On Sun, 24 Mar 2024 at 00:55, Arnd Bergmann <arnd@xxxxxxxx> wrote:
>
> On Sat, Mar 23, 2024, at 17:16, Linus Torvalds wrote:
> >
..
> > So there doesn't seem to be a major reason to up the versioning, since
> > the stack protector thing can just be disabled for older versions.
> >
> > But maybe even enterprise distros have upgraded anyway, and we should
> > be proactive.
> >
> > Cc'ing Arnd, who has historically been one of the people pushing this.
> > He may no longer care because we haven't had huge issues.
>
> I'm not aware of any major issues, but it keeps coming up and
> a number of people have asked me about it because of smaller
> ones. Unfortunately I didn't write down what the problems
> were.
>
> I think based on what compiler versions are shipped
> by LTS distros, gcc-8.1 is the next logical step when we
> do it, covering Debian 10, RHEL 8 and Ubuntu 20.04, which
> are probably the oldest we still need to support.
>
> RHEL 7 and SLES 12 are still technically supported distros
> as well, but those shipped with gcc-4.8, so we dropped them
> in 2020 with the move to gcc-4.9.
>
> So in short, not a lot to gain or lose from raising the
> minimum to 8.1, but it would be nice to reduce the possible
> test matrix from 10 gcc versions back to the 7 we had in
> the past, as well as clean up a few version dependencies.
> Similarly we can probably raise the oldest binutils version
> to 2.30, as that seems to be the earliest version that was
> paired with gcc-8 (in RHEL-8).
>

x86_64/SMP uses a pile of hacks to create a runtime relocatable
kernel, one of which is a workaround for the offset based addressing
of per-CPU variables. This requires RIP-relative per-CPU references,
e.g.,

leal %gs:foo(%rip), %reg

to be fixed up in the opposite direction (displacement subtracted
rather than added) in the decompressor. This scheme is used because
older GCCs can only access the stack protector cookie via a fixed
offset of GS+40, and so GS must carry the address of the start of the
per-CPU region rather than an arbitrary relative offset between the
per-CPU region in vmlinux and the one belonging to a CPU.

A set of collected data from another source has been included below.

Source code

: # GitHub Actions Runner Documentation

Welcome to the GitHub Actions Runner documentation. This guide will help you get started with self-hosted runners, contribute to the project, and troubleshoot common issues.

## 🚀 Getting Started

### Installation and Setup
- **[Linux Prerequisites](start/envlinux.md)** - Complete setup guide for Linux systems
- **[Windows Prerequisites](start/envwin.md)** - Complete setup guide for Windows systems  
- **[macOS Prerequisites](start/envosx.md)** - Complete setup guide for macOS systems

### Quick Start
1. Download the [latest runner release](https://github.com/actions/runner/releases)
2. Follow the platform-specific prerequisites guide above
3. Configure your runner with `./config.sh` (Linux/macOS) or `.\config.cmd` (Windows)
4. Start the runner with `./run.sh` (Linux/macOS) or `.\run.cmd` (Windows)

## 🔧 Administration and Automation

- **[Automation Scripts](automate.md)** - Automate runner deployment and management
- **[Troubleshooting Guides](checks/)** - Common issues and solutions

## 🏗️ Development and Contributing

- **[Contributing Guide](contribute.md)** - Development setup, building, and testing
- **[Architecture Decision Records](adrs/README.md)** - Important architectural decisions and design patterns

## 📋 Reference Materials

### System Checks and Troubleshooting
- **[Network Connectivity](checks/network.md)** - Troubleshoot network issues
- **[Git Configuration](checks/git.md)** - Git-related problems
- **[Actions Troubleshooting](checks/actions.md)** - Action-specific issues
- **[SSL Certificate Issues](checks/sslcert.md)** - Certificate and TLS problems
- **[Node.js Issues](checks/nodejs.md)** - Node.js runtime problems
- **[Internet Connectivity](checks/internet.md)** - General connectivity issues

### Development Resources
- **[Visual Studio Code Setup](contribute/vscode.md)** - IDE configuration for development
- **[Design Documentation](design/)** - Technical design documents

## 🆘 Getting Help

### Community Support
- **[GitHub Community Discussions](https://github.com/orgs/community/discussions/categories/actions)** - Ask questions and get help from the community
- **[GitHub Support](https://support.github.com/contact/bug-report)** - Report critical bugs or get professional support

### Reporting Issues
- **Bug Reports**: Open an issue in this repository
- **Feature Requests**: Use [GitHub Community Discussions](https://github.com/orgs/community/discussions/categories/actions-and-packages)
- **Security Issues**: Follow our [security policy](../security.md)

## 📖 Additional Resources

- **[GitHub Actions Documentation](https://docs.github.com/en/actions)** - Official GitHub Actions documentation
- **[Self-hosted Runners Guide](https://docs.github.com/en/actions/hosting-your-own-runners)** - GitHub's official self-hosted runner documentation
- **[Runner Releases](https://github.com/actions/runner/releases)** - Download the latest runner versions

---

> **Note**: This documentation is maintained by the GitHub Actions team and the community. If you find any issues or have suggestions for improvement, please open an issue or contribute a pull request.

GCC 8.1 and later allow the cookie to be specified using a symbol, and
this would allow us to revert to the ordinary per-CPU addressing,
where the base is the vmlinux copy of a symbol, and each CPU carries a
different offset in GS that produces the address of its respective
private copy. [0]

With that out of the way, we could get rid of the weird relocation
format and just use the linker to link vmlinux in PIE mode (like other
architectures), using the condensed RELR format which only takes a
fraction of the space. Using PIC codegen and PIE linking also brings
us closer to what toolchains expect, and so fewer quirks/surprises
when moving to newer versions. (Currently on x86, we do a position
dependent link of vmlinux, and rely on the static relocations produced
by --emit-relocs to create the metadata we need to perform the
relocation fixups. Static relocations cannot describe all the
transformations and relaxations that the linker might apply, and so
static relocations might go out of sync with the actual code.)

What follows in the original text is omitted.